If the computer had any more scan lines, something would have had to give, as every nanosecond was already accounted for[2]. The refresh rate would have to be lower, or the blanking periods would have had to been shorter, or the memory bandwidth would have to be higher, or the memory bandwidth would have had to be divided unevenly between the CPU and video which was probably harder to implement. I don't know which of those things they would have been able to adjust and which were hard requirements of the hardware they could find, but I'm guessing that they couldn't do 384 scan lines given the memory bandwidth of the RAM chips, and the blanking times of the CRT they selected, if they wanted to hit 60Hz.
[1]https://archive.org/details/Guide_to_the_Macintosh_Family_Ha...
[2]https://archive.org/details/Guide_to_the_Macintosh_Family_Ha...
A lot of those old machines had clock speeds and video pixel rates that meshed together. On some color machines the system clock was an integer multiple of the standard colorburst frequency.
The Timex Sinclair did all of its computation during the blanking interval which is why it was so dog slow.
There’s an interesting blog post about how a far simpler machine generates its video signal, if people are curious about the signals involved:
http://blog.tynemouthsoftware.co.uk/2023/10/how-the-zx80-gen...
“The CPU then only produces a TV picture when BASIC is waiting for input (or paused). At other times it does not bother to produce a video picture, so the CPU can run the program at full speed.”
The Commodore Amigas had their 68k clock speed differ based on region due to carrier frequency difference (more specifically, 2x freq for NTSC, 1.6x for PAL, which resulted in almost the same, but not quite, clock speed).
It's interesting how the differing vertical resolutions between these two (200p /400i vs 256p /512i) also had some secondary effects on software design, it was always easy to tell if a game was made in NTSC regions or with global releases in mind because the bottom 20% of the screen was black in PAL.
To save the curious a search: the Timex Sinclair is the American variant of the ZX Spectrum.

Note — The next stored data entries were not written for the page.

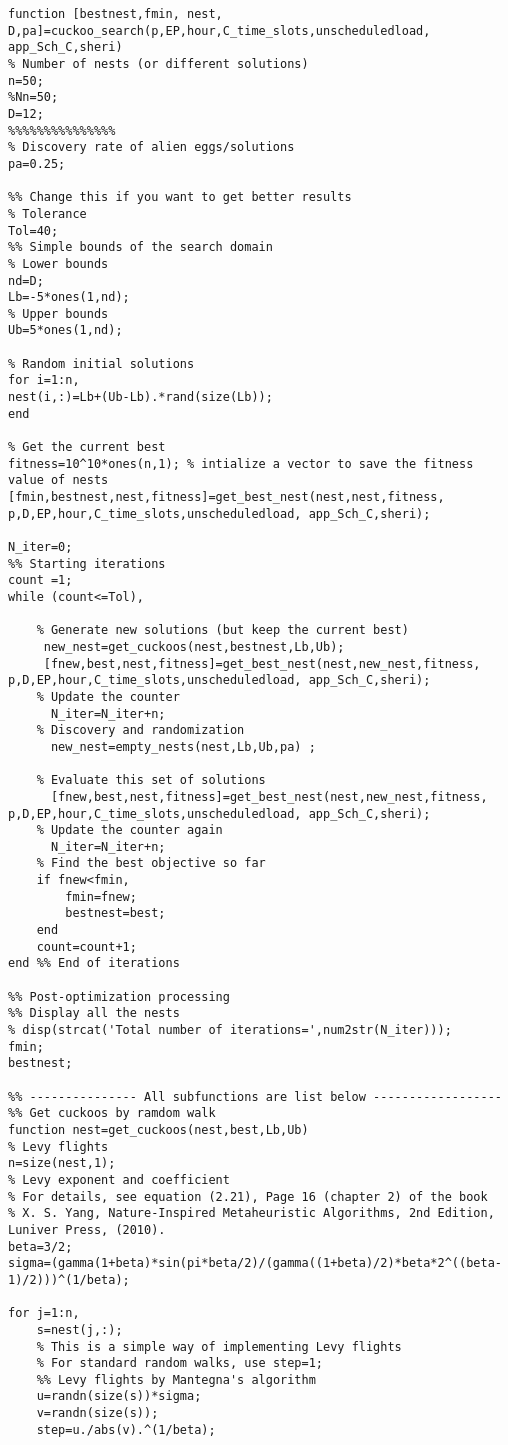\begin{linenumbers}
\begin{lstlisting}
function [bestnest,fmin, nest, D,pa]=cuckoo_search(p,EP,hour,C_time_slots,unscheduledload, app_Sch_C,sheri)
% Number of nests (or different solutions)
n=50;
%Nn=50;
D=12;
%%%%%%%%%%%%%%%
% Discovery rate of alien eggs/solutions
pa=0.25;

%% Change this if you want to get better results
% Tolerance
Tol=40;
%% Simple bounds of the search domain
% Lower bounds
nd=D;
Lb=-5*ones(1,nd);
% Upper bounds
Ub=5*ones(1,nd);

% Random initial solutions
for i=1:n,
nest(i,:)=Lb+(Ub-Lb).*rand(size(Lb));
end

% Get the current best
fitness=10^10*ones(n,1); % intialize a vector to save the fitness value of nests
[fmin,bestnest,nest,fitness]=get_best_nest(nest,nest,fitness, p,D,EP,hour,C_time_slots,unscheduledload, app_Sch_C,sheri);

N_iter=0;
%% Starting iterations
count =1;
while (count<=Tol),

    % Generate new solutions (but keep the current best)
     new_nest=get_cuckoos(nest,bestnest,Lb,Ub);
     [fnew,best,nest,fitness]=get_best_nest(nest,new_nest,fitness, p,D,EP,hour,C_time_slots,unscheduledload, app_Sch_C,sheri);
    % Update the counter
      N_iter=N_iter+n;
    % Discovery and randomization
      new_nest=empty_nests(nest,Lb,Ub,pa) ;

    % Evaluate this set of solutions
      [fnew,best,nest,fitness]=get_best_nest(nest,new_nest,fitness, p,D,EP,hour,C_time_slots,unscheduledload, app_Sch_C,sheri);
    % Update the counter again
      N_iter=N_iter+n;
    % Find the best objective so far
    if fnew<fmin,
        fmin=fnew;
        bestnest=best;
    end
    count=count+1;
end %% End of iterations

%% Post-optimization processing
%% Display all the nests
% disp(strcat('Total number of iterations=',num2str(N_iter)));
fmin;
bestnest;

%% --------------- All subfunctions are list below ------------------
%% Get cuckoos by ramdom walk
function nest=get_cuckoos(nest,best,Lb,Ub)
% Levy flights
n=size(nest,1);
% Levy exponent and coefficient
% For details, see equation (2.21), Page 16 (chapter 2) of the book
% X. S. Yang, Nature-Inspired Metaheuristic Algorithms, 2nd Edition, Luniver Press, (2010).
beta=3/2;
sigma=(gamma(1+beta)*sin(pi*beta/2)/(gamma((1+beta)/2)*beta*2^((beta-1)/2)))^(1/beta);

for j=1:n,
    s=nest(j,:);
    % This is a simple way of implementing Levy flights
    % For standard random walks, use step=1;
    %% Levy flights by Mantegna's algorithm
    u=randn(size(s))*sigma;
    v=randn(size(s));
    step=u./abs(v).^(1/beta);


\end{lstlisting}
\end{linenumbers}

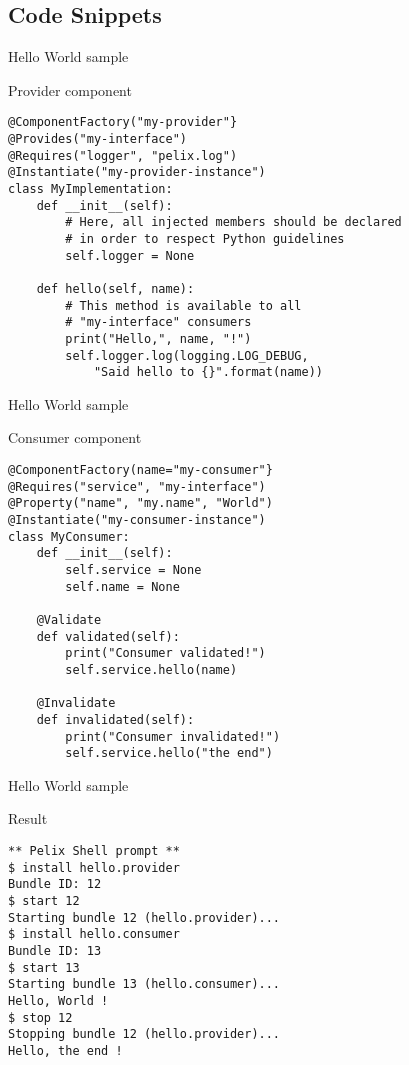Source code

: \subsection{Code Snippets}

\begin{frame}[fragile]{Hello World sample}
\begin{block}{Provider component}
\begin{verbatim}
@ComponentFactory("my-provider"}
@Provides("my-interface")
@Requires("logger", "pelix.log")
@Instantiate("my-provider-instance")
class MyImplementation:
    def __init__(self):
    	# Here, all injected members should be declared
    	# in order to respect Python guidelines
        self.logger = None

    def hello(self, name):
        # This method is available to all
        # "my-interface" consumers
        print("Hello,", name, "!")
        self.logger.log(logging.LOG_DEBUG,
            "Said hello to {}".format(name))
\end{verbatim}
\end{block}
\end{frame}

\begin{frame}[fragile]{Hello World sample}
\begin{block}{Consumer component}
\begin{verbatim}
@ComponentFactory(name="my-consumer"}
@Requires("service", "my-interface")
@Property("name", "my.name", "World")
@Instantiate("my-consumer-instance")
class MyConsumer:
    def __init__(self):
        self.service = None
        self.name = None

    @Validate
    def validated(self):
        print("Consumer validated!")
        self.service.hello(name)
	
    @Invalidate
    def invalidated(self):
        print("Consumer invalidated!")
        self.service.hello("the end")
\end{verbatim}
\end{block}
\end{frame}


\begin{frame}[fragile]{Hello World sample}
\begin{block}{Result}
\begin{verbatim}
** Pelix Shell prompt **
$ install hello.provider
Bundle ID: 12
$ start 12
Starting bundle 12 (hello.provider)...
$ install hello.consumer
Bundle ID: 13
$ start 13
Starting bundle 13 (hello.consumer)...
Hello, World !
$ stop 12
Stopping bundle 12 (hello.provider)...
Hello, the end !
\end{verbatim}
\end{block}
\end{frame}
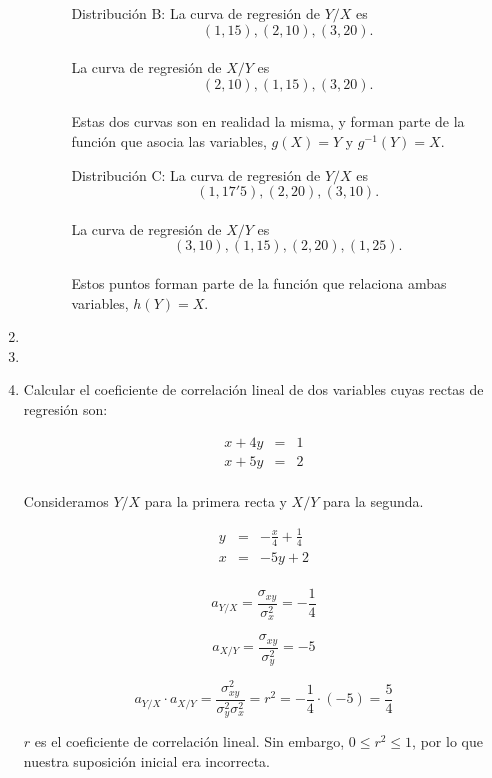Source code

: \documentclass[10pt,a4paper]{article}
\begin{document}
\begin{enumerate}
\begin{itemize}
\begin{itemize}
\item[Distribución B:]La curva de regresión de $Y/X$ es $$(1,15), (2,10), (3,20).$$
\\La curva de regresión de $X/Y$ es $$(2,10), (1,15), (3,20).$$
\\Estas dos curvas son en realidad la misma, y forman parte de la función que asocia las variables, $g(X) = Y$ y $g^{-1}(Y) = X$.

\item[Distribución C:]La curva de regresión de $Y/X$ es $$(1, 17'5), (2, 20), (3, 10).$$
\\La curva de regresión de $X/Y$ es $$(3, 10), (1, 15), (2, 20), (1, 25).$$
\\Estos puntos forman parte de la función que relaciona ambas variables, $h(Y) = X$.

\end{itemize}

\end{itemize}

\newpage

\item
\newpage

\item
\newpage

\item Calcular el coeficiente de correlación lineal de dos variables cuyas rectas de regresión son:

\[
\begin{array}{lll}
x + 4y & = & 1\\
x + 5y & = & 2\\
\end{array}
\]

Consideramos $Y/X$ para la primera recta y $X/Y$ para la segunda.

\[
\begin{array}{lll}
y & = & -\frac{x}{4} + \frac{1}{4}\\
x & = & -5y + 2\\
\end{array}
\]

$$a_{Y/X} = \frac{\sigma_{xy}}{\sigma^2_x} = -\frac{1}{4}$$

$$a_{X/Y} = \frac{\sigma_{xy}}{\sigma^2_y} = -5$$

$$a_{Y/X} \cdot a_{X/Y} = \frac{\sigma^2_{xy}}{\sigma^2_y \sigma^2_x} = r^2 = -\frac{1}{4} \cdot (-5) = \frac{5}{4}$$

$r$ es el coeficiente de correlación lineal. Sin embargo, $0 \leq r^2 \leq 1$, por lo que nuestra suposición inicial era incorrecta.


\end{enumerate}
\end{document}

The ZX Spectrum had (primitive) video hardware. The GP commenter means the ZX80 and ZX81 which used the Z80 CPU to generate the display and so really were unable to both "think" and generate the display at the same time. On the ZX81 there were two modes, SLOW mode and FAST mode. In FAST mode the Z80 CPU prioritized computations over generating the display, so the display would go fuzzy grey while programs were running, then would reappear when the program ended or it was waiting for keyboard input.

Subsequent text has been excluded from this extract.